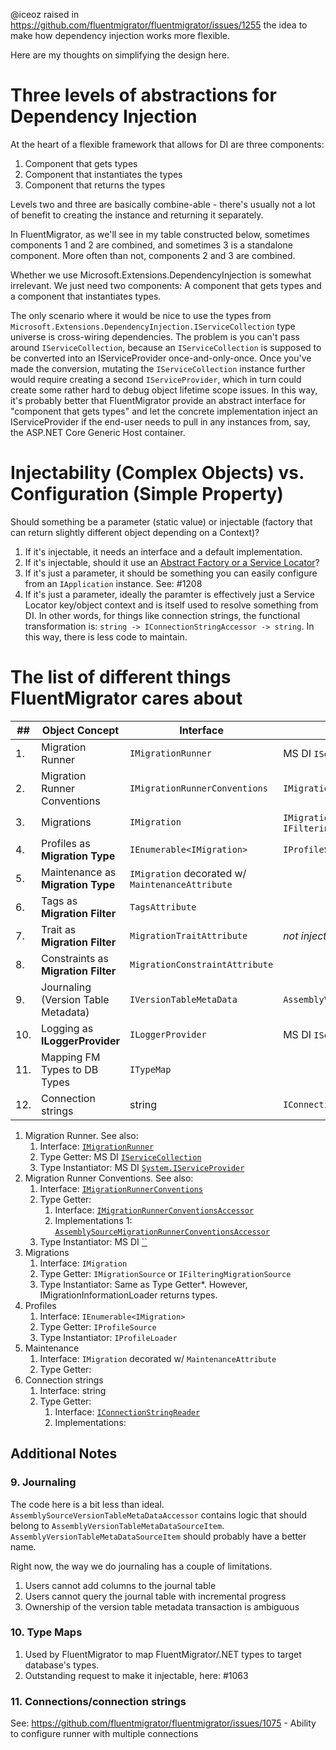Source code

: @iceoz raised in https://github.com/fluentmigrator/fluentmigrator/issues/1255 the idea to make how dependency injection works more flexible.

Here are my thoughts on simplifying the design here.

# Three levels of abstractions for Dependency Injection
At the heart of a flexible framework that allows for DI are three components:

1. Component that gets types
2. Component that instantiates the types
3. Component that returns the types

Levels two and three are basically combine-able - there's usually not a lot of benefit to creating the instance and returning it separately.

In FluentMigrator, as we'll see in my table constructed below, sometimes components 1 and 2 are combined, and sometimes 3 is a standalone component.  More often than not, components 2 and 3 are combined.

Whether we use Microsoft.Extensions.DependencyInjection is somewhat irrelevant.  We just need two components: A component that gets types and a component that instantiates types.

The only scenario where it would be nice to use the types from `Microsoft.Extensions.DependencyInjection.IServiceCollection` type universe is cross-wiring dependencies.  The problem is you can't pass around `IServiceCollection`, because an `IServiceCollection` is supposed to be converted into an IServiceProvider once-and-only-once.  Once you've made the conversion, mutating the `IServiceCollection` instance further would require creating a second `IServiceProvider`, which in turn could create some rather hard to debug object lifetime scope issues.  In this way, it's probably better that FluentMigrator provide an abstract interface for "component that gets types" and let the concrete implementation inject an IServiceProvider if the end-user needs to pull in any instances from, say, the ASP.NET Core Generic Host container.

# Injectability (Complex Objects) vs. Configuration (Simple Property)
Should something be a parameter (static value) or injectable (factory that can return slightly different object depending on a Context)?
1. If it's injectable, it needs an interface and a default implementation.
2. If it's injectable, should it use an [Abstract Factory or a Service Locator](https://blog.ploeh.dk/2010/11/01/PatternRecognitionAbstractFactoryorServiceLocator/)? 
3. If it's just a parameter, it should be something you can easily configure from an `IApplication` instance.  See: #1208 
4. If it's just a parameter, ideally the paramter is effectively just a Service Locator key/object context and is itself used to resolve something from DI.  In other words, for things like connection strings, the functional transformation is: `string -> IConnectionStringAccessor -> string`.  In this way, there is less code to maintain.

# The list of different things FluentMigrator cares about

| ##   | Object Concept                       | Interface                                        | Type Getter                                       | Type Instantiator                            |
| ---- | -------------------------------------| ------------------------------------------------ | ------------------------------------------------- | -------------------------------------------- |
| 1.   | Migration Runner                     | `IMigrationRunner`                               | MS DI `IServiceCollection`                        | MS DI `System.IServiceProvider`              |
| 2.   | Migration Runner Conventions         | `IMigrationRunnerConventions`                    | `IMigrationRunnerConventionsAccessor`             |                                              |
| 3.   | Migrations                           | `IMigration`                                     | `IMigrationSource` or `IFilteringMigrationSource` | Same as Type Getter*                         |
| 4.   | Profiles as **Migration Type**       | `IEnumerable<IMigration>`                        | `IProfileSource`                                  | `IProfileLoader`                             |
| 5.   | Maintenance as **Migration Type**    | `IMigration` decorated w/ `MaintenanceAttribute` |                                                   | `IMaintenanceLoader`                         |
| 6.   | Tags as **Migration Filter**         | `TagsAttribute`                                  |                                                   |                                              |
| 7.   | Trait as **Migration Filter**        | `MigrationTraitAttribute`                        | _not injectable_                                  | _not injectable_                             |
| 8.   | Constraints as **Migration Filter**  | `MigrationConstraintAttribute`                   |                                                   |                                              |
| 9.   | Journaling (Version Table Metadata)  | `IVersionTableMetaData`                          | `AssemblyVersionTableMetaDataSourceItem`          | `AssemblySourceVersionTableMetaDataAccessor` |
| 10.  | Logging as **ILoggerProvider**       | `ILoggerProvider`                                | MS DI `IServiceCollection`                        | MS DI `IServiceCollection.Configure`         |
| 11.  | Mapping FM Types to DB Types         | `ITypeMap`                                       |                                                   |                                              |
| 12.  | Connection strings                   | string                                           | `IConnectionStringReader`                         | `IConnectionStringAccessor`                  |


1. Migration Runner. See also:
    1. Interface: [`IMigrationRunner`](https://github.com/fluentmigrator/fluentmigrator/blob/e82aafa20e6dbe3cefa221303fe23cf8bf59fffd/src/FluentMigrator.Runner/IMigrationRunner.cs)
    2. Type Getter: MS DI [`IServiceCollection`](https://docs.microsoft.com/en-us/dotnet/api/microsoft.extensions.dependencyinjection.iservicecollection?view=dotnet-plat-ext-3.1)
    3. Type Instantiator: MS DI [`System.IServiceProvider`](https://docs.microsoft.com/en-us/dotnet/api/system.iserviceprovider?view=netcore-3.1&viewFallbackFrom=dotnet-plat-ext-3.1)
2. Migration Runner Conventions. See also:
    1. Interface: [`IMigrationRunnerConventions`](https://github.com/fluentmigrator/fluentmigrator/blob/e82aafa20e6dbe3cefa221303fe23cf8bf59fffd/src/FluentMigrator.Runner.Core/IMigrationRunnerConventions.cs)
	2. Type Getter:
	     1. Interface: [`IMigrationRunnerConventionsAccessor`](https://github.com/fluentmigrator/fluentmigrator/blob/e82aafa20e6dbe3cefa221303fe23cf8bf59fffd/src/FluentMigrator.Runner.Core/Initialization/IMigrationRunnerConventionsAccessor.cs)
	     2. Implementations
	         1: [`AssemblySourceMigrationRunnerConventionsAccessor`](https://github.com/fluentmigrator/fluentmigrator/blob/e82aafa20e6dbe3cefa221303fe23cf8bf59fffd/src/FluentMigrator.Runner.Core/Initialization/AssemblySourceMigrationRunnerConventionsAccessor.cs)
	3. Type Instantiator: MS DI [``]()
3. Migrations
    1. Interface: `IMigration`
	2. Type Getter: `IMigrationSource` or `IFilteringMigrationSource`
	3. Type Instantiator: Same as Type Getter*. However, IMigrationInformationLoader  returns types.
4. Profiles
    1. Interface: `IEnumerable<IMigration>`
	2. Type Getter: `IProfileSource`
	3. Type Instantiator: `IProfileLoader`
5. Maintenance
    1. Interface: `IMigration` decorated w/ `MaintenanceAttribute`
	2. Type Getter: 
11. Connection strings
    1. Interface: string
	2. Type Getter:
	    1. Interface: [`IConnectionStringReader`](https://github.com/fluentmigrator/fluentmigrator/blob/e82aafa20e6dbe3cefa221303fe23cf8bf59fffd/src/FluentMigrator.Runner.Core/Initialization/IConnectionStringReader.cs)
		2. Implementations: 

## Additional Notes

### 9. Journaling
The code here is a bit less than ideal.  `AssemblySourceVersionTableMetaDataAccessor` contains logic that should belong to `AssemblyVersionTableMetaDataSourceItem`.  `AssemblyVersionTableMetaDataSourceItem` should probably have a better name.

Right now, the way we do journaling has a couple of limitations.
1. Users cannot add columns to the journal table
2. Users cannot query the journal table with incremental progress
3. Ownership of the version table metadata transaction is ambiguous

### 10. Type Maps
1. Used by FluentMigrator to map FluentMigrator/.NET types to target database's types.
2. Outstanding request to make it injectable, here: #1063 

### 11. Connections/connection strings
See: https://github.com/fluentmigrator/fluentmigrator/issues/1075 - Ability to configure runner with multiple connections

WHAT THE TASK REQUIRES:
Would you please repeat exactly the lines above, starting at the line with "At the heart" and stopping at the line with "Levels two and", both included?

SOLUTION FOR THIS PROBLEM:
At the heart of a flexible framework that allows for DI are three components:

1. Component that gets types
2. Component that instantiates the types
3. Component that returns the types

Levels two and three are basically combine-able - there's usually not a lot of benefit to creating the instance and returning it separately.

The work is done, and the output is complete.